The average businesses spends a tenth of its revenues on marketing and Gartner researchers say a quarter of that has in recent years shifted from traditional to digital media. But with the world growing ever more cacophonous, discordant and distracting every minute, how can company leaders communicate their messages without getting lost in the noise?
“Consumers have more power than any other time in marketing history,” says Ann Howard, a consultant with web development and digital marketing firm Centresource. “They have so many choices with what media they consume that they aren’t going to engage with anything that doesn’t understand who they are. In traditional advertising, you would put a message out and it was very difficult to measure the impact. Now, because digital communication is measurable, we can learn and iterate and get better over time. That’s how you cut through the noise.”
For Colby Jubenville, Principal at the innovation and design firm Red Herring and professor of Human Performance at MTSU, no matter how much technology changes, marketing will always be about telling a story. “So before you get your channels picked out,” he says, “you need to get your story right.”
Learning to become a strategic storyteller will help you better deploy your marketing budget amid the digital noise. Here are a few elements to consider as you set out to innovate and redefine your brand:
Build your culture
Before you take your message to customers, Jubenville says, answer some simple questions: Why do you exist? How are you better than the competition? And most importantly, how do employees behave when no one is looking? Your answers define your culture and everything else grows from that soil.
Take Southwest Airlines, for example. Former CEO Herb Kelleher established one of the nation’s top airlines on two core values: fun and love. That culture led to free baggage claim, comedic flight attendants, affordable tickets and a coalition of customers that rarely looks elsewhere for flights. Kelleher didn’t choose that culture because it’s warm and fuzzy — he chose it because it’s strategic.
“You can do all the marketing in the world, but the minute you connect your marketing to your core business, your marketing ends and your culture begins,” Jubenville says. “The more you can articulate your core values, the more you’re going to attract the right people. ”
Open a spill tab
Even with a rock-solid culture, it’s inevitable that things will go wrong for customer. That’s why Jubenville suggests that every business maintain a “spill tab.” It’s an idea he learned at a favorite local restaurant. A server cleared Jubenville’s not-quite-empty beer glass before he could enjoy the last few sips.

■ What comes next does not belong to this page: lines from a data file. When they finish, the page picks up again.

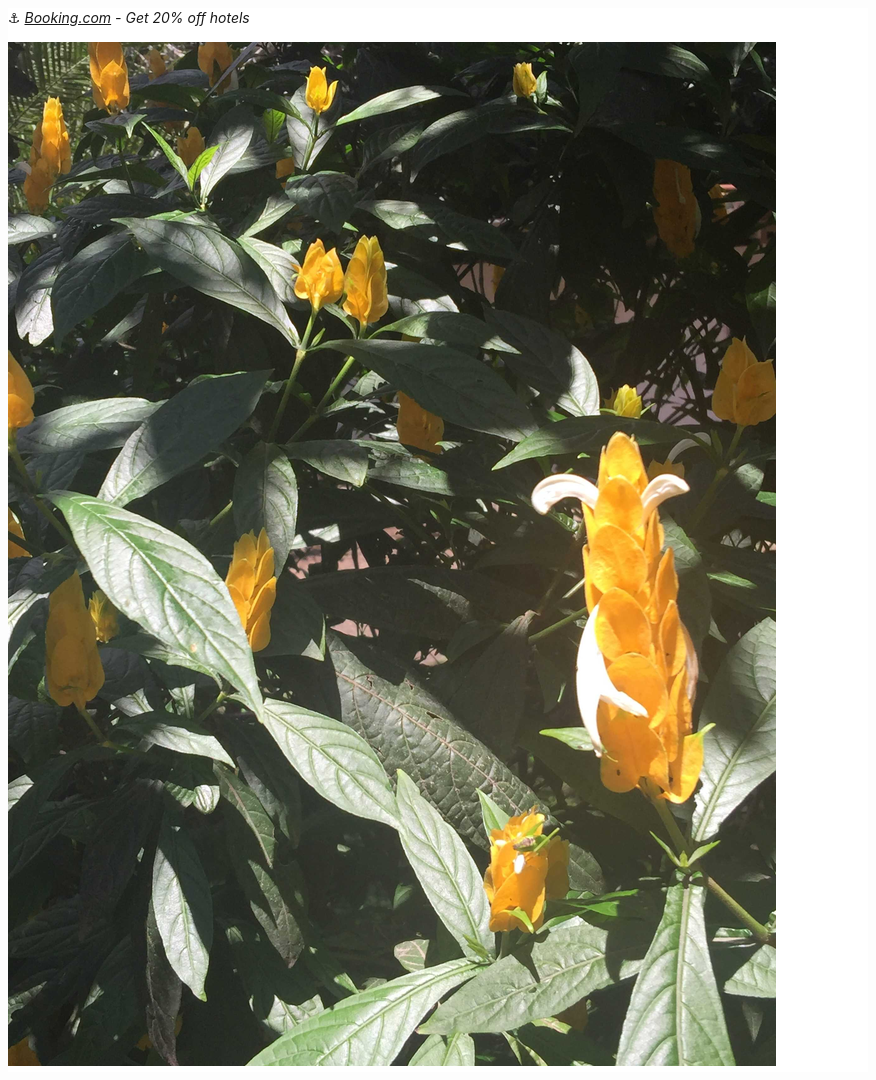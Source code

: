 ⚓ <i><a href="https://www.booking.com/index.html?aid=1953880" target="_blank">Booking.com</a> - Get 20% off hotels</i><br>

<picture>
  <source srcset="/img/free tour (19).webp" type="image/webp">
  <source srcset="/img/free tour (19).jpg" type="image/jpeg">
<img src="/img/free tour (19).jpg">
</picture>
<br>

But when the bill arrived, Jubenville was shocked to see that the drink wasn’t listed on the ticket.
“That’s when culture is working!” says Jubenville. “The manager was trained to notice my frustration and he had the authority to take care of it. So now I ask businesses, ‘What is your version of a spill tab?’”
Know your people
If you see your clients face to face, take them to coffee and ask them why they choose you over the competition and about their typical experiences with your organization. With that knowledge in hand, business leaders can make informed decisions about messaging that will resonate.
In the world of digital commerce, where your customer can be thousands of miles away, it’s even more critical to understand the person in front of the screen. Consultants such as Howard use analytics to learn about the people involved. They look to see if your customer a busy mom who found you via social media or a professional on the hunt for a specific product.
“These personas are going to care about different things and look at different media,” she says.
Dive into data
Having such information at hand makes it much easier to measure the impact of digital marketing. The information at your fingertips points to what is working and what is not. To take advantage of those numbers, start looking at them as a detective would. Take the necessary time — or hire the necessary experts — to evaluate key analytics like referrals, search terms and time spent on a page.
Through those numbers, you can learn the same things you would over a coffee meeting. How do customers find your business? How do they interact with you before making a purchase? Why they choose you over the competition?
Strategize and be flexible
When crafting your message, bring the right people to the table. That probably means a customer who knows the business well, a professional marketer and a company leader immersed in the culture.
“That’s when the really good ideas come out,” Howard says. “That’s when you get innovation.”
Digital marketing offers a number of outlets — social media, Google search optimization or even redesigning your website — to try your ideas and the measuring tools make it easy to, as Howard puts it, “put your bait in the right area of the ocean.”But don’t think that measurable digital initiatives will produce results that much more quickly. Hannah Paramore, president of the Paramore Digital agency, says it’s a process that still takes time.
“Digital makes us impatient,” says Paramore (right). “We expect that because we can get measurements faster, we think that we should do something about that measurement faster. We have to have honest conversations with our clients about what the numbers are telling us, because it doesn’t always mean the marketing is wrong. Often we have to stop reacting and start setting specific goals.”
One Paramore client, Tennessee Tourism, learned that targeting outlets like Trip Advisor and Google Search has helped generate revenue far better than an older email blast strategy that was losing subscribers in throngs.
“We had to rewrite the whole strategy because social media changed the role of email. Now, we send fewer emails, but the response is better because we know [our] groups and what time during the year email is more effective,” she says. “It’s a great opportunity to see strategies work, and it’s important for us to get the right message out.”